= Loyalist Golf and Country Club =

Loyalist Golf and Country Club is a Ted Baker-designed semi-private golf course, located in Bath, Ontario, Canada, just west of Kingston, Ontario. It plays as a par 72, with 5 sets of tee blocks, and yardages ranging from 5,038 to 6,625 yards.

==Tournaments==

Loyalist Golf Club has been the site of several major provincial and local events, including the 2011 Ontario Senior Men's Amateur, the 2010 Ontario Women's Mid-Amateur, the 2009 Ontario Men's Mid-Amateur, the 2008 GAO Senior Women's Amateur, and the 2012 Women's Amateur championships. In 2014, it hosted The Great Waterway Classic, an event on the PGA Tour Canada. In 2016, the club hosted the Ontario Junior Girls Golf Championship.

===CN Future Links championship===
The CN Future Links championship was held at Loyalist, May 24 - 27, 2012. Anna Kim of Toronto and Matt Williams of Calgary captured their respective Junior Girls and Junior Boys titles.
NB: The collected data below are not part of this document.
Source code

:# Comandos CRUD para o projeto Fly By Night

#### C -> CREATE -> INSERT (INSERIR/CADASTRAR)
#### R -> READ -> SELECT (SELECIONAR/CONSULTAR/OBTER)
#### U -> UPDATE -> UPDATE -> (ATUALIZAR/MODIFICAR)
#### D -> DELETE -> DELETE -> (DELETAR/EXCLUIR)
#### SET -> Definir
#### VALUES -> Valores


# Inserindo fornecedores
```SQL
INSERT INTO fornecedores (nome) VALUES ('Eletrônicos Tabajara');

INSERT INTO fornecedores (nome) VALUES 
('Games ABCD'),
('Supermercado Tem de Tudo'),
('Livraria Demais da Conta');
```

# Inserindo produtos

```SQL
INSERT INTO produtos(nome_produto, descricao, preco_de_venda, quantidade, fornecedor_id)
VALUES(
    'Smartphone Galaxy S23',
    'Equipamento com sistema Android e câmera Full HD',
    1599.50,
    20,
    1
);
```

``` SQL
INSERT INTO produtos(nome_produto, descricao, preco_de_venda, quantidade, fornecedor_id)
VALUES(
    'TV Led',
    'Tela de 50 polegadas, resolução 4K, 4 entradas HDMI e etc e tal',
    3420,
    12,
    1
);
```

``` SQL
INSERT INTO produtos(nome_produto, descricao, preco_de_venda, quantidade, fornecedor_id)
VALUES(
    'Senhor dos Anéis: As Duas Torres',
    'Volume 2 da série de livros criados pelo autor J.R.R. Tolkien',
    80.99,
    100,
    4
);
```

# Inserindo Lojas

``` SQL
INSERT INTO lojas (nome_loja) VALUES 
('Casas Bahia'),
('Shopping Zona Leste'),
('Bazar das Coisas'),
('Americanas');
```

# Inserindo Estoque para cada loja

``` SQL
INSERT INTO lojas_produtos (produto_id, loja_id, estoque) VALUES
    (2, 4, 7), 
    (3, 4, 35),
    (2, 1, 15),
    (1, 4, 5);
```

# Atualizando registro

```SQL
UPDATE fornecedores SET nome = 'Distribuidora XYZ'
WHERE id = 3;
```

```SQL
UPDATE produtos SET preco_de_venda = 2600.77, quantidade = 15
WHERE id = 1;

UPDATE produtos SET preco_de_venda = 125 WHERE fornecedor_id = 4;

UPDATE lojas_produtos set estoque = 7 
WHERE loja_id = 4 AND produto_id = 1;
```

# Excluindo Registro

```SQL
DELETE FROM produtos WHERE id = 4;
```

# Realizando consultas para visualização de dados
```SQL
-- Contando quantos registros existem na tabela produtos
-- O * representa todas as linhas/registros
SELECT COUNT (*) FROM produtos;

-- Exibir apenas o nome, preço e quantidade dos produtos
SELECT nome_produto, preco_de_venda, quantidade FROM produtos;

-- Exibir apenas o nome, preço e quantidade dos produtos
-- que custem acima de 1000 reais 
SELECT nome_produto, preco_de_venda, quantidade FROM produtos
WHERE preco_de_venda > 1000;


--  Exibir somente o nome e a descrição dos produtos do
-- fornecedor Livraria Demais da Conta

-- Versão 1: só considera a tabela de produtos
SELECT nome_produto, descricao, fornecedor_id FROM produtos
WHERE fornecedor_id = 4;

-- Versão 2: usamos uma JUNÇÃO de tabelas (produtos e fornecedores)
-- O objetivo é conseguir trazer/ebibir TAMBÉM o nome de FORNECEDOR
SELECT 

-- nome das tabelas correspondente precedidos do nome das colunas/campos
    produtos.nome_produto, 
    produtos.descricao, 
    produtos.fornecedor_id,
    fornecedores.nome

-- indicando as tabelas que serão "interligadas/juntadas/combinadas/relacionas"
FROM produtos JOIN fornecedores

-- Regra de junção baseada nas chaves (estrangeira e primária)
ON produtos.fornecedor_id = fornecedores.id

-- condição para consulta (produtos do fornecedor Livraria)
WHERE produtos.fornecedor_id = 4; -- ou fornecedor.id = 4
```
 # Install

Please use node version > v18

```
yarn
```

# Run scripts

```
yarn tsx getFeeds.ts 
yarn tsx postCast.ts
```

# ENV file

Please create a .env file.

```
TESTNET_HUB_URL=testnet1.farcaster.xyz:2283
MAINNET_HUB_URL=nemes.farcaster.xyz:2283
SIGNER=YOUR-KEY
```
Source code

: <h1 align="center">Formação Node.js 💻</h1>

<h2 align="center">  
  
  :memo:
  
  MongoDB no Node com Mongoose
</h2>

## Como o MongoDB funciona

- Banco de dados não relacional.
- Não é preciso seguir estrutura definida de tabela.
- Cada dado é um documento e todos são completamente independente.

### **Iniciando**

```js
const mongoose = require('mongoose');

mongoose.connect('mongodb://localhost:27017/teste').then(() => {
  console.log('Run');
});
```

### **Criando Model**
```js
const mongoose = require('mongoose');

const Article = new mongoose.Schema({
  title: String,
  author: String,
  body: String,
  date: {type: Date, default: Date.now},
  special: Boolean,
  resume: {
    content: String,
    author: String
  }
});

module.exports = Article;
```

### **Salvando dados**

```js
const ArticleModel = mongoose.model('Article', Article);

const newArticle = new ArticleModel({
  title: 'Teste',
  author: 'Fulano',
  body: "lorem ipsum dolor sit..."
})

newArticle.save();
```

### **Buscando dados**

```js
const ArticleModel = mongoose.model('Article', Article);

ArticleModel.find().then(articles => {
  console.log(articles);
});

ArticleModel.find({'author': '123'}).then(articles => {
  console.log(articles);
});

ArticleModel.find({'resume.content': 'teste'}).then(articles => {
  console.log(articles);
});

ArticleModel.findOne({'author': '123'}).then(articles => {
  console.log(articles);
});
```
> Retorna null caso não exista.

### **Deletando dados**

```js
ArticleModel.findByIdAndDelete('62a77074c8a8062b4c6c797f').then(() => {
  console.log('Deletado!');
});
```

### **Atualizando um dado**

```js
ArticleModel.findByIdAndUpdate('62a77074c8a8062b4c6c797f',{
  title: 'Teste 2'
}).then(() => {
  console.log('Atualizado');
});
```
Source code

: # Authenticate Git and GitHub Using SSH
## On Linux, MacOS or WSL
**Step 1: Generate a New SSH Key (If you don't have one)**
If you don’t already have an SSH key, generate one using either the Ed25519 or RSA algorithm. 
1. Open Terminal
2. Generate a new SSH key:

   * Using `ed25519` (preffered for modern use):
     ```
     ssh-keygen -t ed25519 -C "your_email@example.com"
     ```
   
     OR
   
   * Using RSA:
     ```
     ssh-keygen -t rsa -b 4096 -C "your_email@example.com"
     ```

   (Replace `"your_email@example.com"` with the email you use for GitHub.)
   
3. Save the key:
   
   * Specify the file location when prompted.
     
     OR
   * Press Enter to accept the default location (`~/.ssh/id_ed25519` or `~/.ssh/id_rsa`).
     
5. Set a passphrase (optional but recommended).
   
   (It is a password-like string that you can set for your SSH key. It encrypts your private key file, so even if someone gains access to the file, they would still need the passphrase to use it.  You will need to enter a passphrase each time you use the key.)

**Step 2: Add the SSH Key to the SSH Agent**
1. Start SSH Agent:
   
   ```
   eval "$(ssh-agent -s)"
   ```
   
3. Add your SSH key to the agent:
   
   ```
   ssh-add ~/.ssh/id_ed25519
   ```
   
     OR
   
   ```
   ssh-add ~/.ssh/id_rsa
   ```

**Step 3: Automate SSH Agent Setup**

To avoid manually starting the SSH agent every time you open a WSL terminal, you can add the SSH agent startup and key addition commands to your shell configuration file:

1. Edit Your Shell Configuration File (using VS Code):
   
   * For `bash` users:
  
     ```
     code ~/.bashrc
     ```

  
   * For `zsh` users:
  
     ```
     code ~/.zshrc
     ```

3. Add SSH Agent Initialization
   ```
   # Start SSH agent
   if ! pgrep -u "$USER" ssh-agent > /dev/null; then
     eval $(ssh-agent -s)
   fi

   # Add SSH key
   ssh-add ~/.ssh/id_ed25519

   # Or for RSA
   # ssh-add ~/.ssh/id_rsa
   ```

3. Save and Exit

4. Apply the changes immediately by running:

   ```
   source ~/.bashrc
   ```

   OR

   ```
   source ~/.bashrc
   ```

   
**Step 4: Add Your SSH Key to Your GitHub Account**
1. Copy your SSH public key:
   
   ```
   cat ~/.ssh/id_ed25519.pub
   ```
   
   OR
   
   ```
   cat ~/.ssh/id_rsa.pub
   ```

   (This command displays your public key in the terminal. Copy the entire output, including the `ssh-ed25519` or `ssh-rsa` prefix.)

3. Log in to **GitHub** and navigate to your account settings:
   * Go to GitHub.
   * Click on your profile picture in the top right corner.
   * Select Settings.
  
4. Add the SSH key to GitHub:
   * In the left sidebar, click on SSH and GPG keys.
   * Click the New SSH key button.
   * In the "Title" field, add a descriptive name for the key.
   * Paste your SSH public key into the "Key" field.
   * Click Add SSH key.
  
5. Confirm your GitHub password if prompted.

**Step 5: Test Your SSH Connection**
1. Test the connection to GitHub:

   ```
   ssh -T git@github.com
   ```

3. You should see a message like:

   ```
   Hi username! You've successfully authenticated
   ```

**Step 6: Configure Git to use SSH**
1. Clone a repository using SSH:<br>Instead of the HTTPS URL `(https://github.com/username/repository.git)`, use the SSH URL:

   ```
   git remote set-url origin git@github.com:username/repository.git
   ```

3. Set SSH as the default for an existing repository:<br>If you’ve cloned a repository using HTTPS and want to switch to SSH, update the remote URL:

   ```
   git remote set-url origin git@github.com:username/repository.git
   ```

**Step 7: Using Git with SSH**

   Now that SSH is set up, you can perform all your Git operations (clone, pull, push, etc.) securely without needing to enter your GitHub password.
Williams finished with a 6-under par round of 66, for a tournament total of 3-under 213. Local favourites Josh Whalen of Napanee, and Austin James of Bath finished in a tie for fourth with a 1-over par scores of 217.
===The Loyalist Cup===
Each year, since the inaugural event in 2000, the club holds the Loyalist Cup tournament, a team match-play competition, using a format similar to the Ryder Cup.